▶ [Exercise aim]: Would you copy each line of the records that includes the word "item"?

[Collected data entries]
● ● ● ● ● ● ●

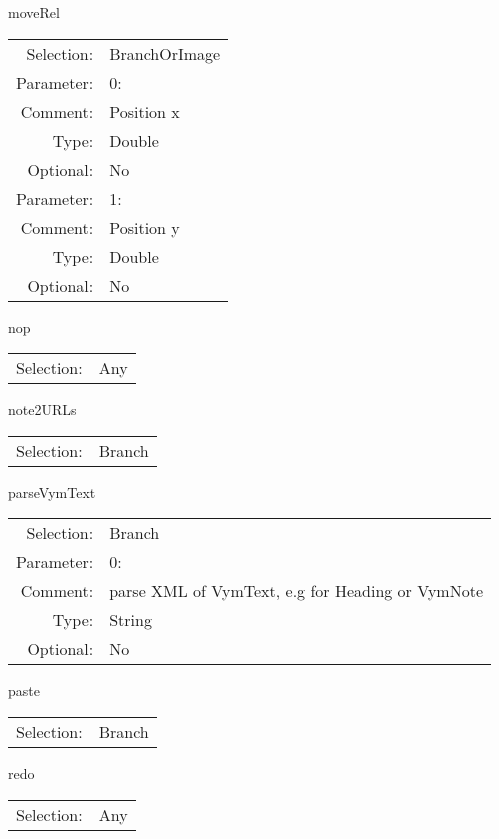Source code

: \item moveRel\\
\begin{tabular}{rl}
  Selection: & BranchOrImage\\
   Parameter: &  0:\\
        Comment: & Position x\\
           Type: & Double\\
       Optional: &  No\\
   Parameter: &  1:\\
        Comment: & Position y\\
           Type: & Double\\
       Optional: &  No\\
\end{tabular}

\item nop\\
\begin{tabular}{rl}
  Selection: & Any\\
\end{tabular}

\item note2URLs\\
\begin{tabular}{rl}
  Selection: & Branch\\
\end{tabular}

\item parseVymText\\
\begin{tabular}{rl}
  Selection: & Branch\\
   Parameter: &  0:\\
        Comment: & parse XML of VymText, e.g for Heading or VymNote\\
           Type: & String\\
       Optional: &  No\\
\end{tabular}

\item paste\\
\begin{tabular}{rl}
  Selection: & Branch\\
\end{tabular}

\item redo\\
\begin{tabular}{rl}
  Selection: & Any\\
\end{tabular}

● ● ● ● ● ● ●

▶ [Answer box]:
: \item moveRel\\
\item nop\\
\item note2URLs\\
\item parseVymText\\
\item paste\\
\item redo\\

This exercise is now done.